The lesson, once again, was that closed borders were essential to survival. It wasn’t just movements of people that had to be controlled. It was easy enough to send a bacillus by shipping container or mixed in a bulk commodity. Foreign trade fell drastically throughout the world as every import had to be quarantined, examined, and tested. Only what was local was safe, and even at home we developed a “neighborhood watch” to report any suspicious basement laboratories. This didn’t require a police state. People were eager volunteers, because they knew the mortal danger genetic engineering posed to everyone.
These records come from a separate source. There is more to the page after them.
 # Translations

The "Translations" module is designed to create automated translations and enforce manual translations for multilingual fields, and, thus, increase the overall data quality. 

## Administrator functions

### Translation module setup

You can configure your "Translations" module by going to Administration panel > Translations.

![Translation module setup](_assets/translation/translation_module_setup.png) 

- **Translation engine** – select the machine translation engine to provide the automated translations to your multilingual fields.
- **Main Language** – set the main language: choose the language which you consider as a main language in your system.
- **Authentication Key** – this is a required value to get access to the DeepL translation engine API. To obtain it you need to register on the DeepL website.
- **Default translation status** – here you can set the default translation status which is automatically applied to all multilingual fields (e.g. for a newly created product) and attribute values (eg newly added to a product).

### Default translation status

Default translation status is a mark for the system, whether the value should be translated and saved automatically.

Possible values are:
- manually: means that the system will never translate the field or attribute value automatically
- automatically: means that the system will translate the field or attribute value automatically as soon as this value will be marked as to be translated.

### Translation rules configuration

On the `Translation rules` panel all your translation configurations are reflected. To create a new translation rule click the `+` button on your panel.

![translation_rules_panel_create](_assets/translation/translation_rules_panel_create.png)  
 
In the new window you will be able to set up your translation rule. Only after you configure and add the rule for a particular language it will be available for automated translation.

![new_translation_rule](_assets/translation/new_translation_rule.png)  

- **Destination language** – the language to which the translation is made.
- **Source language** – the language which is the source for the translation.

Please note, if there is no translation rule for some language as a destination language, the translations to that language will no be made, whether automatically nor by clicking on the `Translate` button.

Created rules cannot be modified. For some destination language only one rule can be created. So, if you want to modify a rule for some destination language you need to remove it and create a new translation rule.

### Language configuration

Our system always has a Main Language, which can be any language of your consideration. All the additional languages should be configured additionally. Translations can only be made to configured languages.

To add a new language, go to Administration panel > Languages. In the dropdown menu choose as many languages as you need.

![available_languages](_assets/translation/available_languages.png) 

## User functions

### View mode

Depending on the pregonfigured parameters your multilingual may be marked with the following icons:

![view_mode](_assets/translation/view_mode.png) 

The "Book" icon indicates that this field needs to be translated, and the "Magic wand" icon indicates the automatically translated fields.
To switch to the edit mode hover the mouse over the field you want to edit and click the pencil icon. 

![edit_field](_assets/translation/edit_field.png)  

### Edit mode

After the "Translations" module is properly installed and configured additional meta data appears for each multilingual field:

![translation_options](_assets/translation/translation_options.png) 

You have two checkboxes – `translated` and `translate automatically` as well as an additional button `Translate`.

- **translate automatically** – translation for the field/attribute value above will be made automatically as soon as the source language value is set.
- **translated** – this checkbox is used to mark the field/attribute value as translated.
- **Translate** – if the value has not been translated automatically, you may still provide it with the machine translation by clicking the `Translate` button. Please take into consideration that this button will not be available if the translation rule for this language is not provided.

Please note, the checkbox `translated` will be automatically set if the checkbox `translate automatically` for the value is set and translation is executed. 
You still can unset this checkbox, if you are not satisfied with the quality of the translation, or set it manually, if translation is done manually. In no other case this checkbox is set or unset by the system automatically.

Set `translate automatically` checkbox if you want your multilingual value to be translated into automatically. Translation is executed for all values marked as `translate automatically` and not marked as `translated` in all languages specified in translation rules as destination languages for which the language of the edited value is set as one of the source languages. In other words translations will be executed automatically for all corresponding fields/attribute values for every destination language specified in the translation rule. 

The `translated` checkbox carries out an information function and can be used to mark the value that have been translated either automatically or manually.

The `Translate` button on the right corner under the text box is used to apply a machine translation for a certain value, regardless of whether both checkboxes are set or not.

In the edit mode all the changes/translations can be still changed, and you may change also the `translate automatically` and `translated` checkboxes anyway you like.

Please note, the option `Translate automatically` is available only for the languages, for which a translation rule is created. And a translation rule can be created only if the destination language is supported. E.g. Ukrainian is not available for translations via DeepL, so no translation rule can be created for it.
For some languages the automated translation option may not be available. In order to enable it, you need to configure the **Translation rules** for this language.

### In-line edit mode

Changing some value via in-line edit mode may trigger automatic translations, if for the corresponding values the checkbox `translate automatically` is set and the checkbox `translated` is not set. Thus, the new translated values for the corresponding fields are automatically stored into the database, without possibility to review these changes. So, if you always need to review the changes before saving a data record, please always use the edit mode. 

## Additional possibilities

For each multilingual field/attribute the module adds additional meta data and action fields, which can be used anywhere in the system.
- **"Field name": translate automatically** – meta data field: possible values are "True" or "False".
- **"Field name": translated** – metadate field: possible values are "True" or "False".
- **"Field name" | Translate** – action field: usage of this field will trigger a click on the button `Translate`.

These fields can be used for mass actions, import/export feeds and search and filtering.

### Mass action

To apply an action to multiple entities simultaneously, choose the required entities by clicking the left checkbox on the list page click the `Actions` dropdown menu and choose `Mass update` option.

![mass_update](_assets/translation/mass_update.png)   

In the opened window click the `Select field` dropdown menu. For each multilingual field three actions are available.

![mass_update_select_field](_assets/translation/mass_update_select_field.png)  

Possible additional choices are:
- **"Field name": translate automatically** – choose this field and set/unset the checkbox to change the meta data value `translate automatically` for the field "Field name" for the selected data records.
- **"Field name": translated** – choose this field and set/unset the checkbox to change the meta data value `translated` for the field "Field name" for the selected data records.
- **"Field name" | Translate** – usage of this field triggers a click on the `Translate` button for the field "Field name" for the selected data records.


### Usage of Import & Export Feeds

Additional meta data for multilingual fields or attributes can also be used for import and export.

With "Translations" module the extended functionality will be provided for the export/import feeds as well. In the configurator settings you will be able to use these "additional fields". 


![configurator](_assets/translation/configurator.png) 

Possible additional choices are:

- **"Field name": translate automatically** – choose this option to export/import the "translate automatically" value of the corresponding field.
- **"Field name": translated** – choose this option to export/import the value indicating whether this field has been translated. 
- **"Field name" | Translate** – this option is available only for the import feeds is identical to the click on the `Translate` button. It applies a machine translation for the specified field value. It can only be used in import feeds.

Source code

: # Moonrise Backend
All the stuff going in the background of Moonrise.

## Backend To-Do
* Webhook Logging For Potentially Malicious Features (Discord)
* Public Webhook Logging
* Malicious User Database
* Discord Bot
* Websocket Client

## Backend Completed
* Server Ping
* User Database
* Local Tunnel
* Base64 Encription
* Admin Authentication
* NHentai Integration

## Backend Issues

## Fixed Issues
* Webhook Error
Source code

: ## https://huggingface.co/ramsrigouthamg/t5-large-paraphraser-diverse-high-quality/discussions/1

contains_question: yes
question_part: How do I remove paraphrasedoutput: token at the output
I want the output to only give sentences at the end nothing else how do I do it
It was funny, at least for those with a sense of irony, the way Americans in the early 21st century had howled about the stupid mistakes of earlier generations in pursuing “better living through chemistry” and similar scientific great leaps forward. As they scorned their forefathers, they made the same blunder on a vaster scale. Genetic engineering rolled Frankenstein’s monster, “The Fly,” and the Black Death all into one, yet they hailed it. Computers reduced their operators to mindless androids while hooking them on the drug of virtual reality, yet they were the miracle machine no one could do without.

It wasn’t a case of those not knowing the past repeating it. They knew, yet they repeated it anyway. That’s what brings civilizations to their end.

We in the Northern Confederation were lucky, once again. We figured out early what everyone who survived learned eventually. Just because a technology exists doesn’t mean you have to use it. Those who depart from the ways of their ancestors do so at their own peril.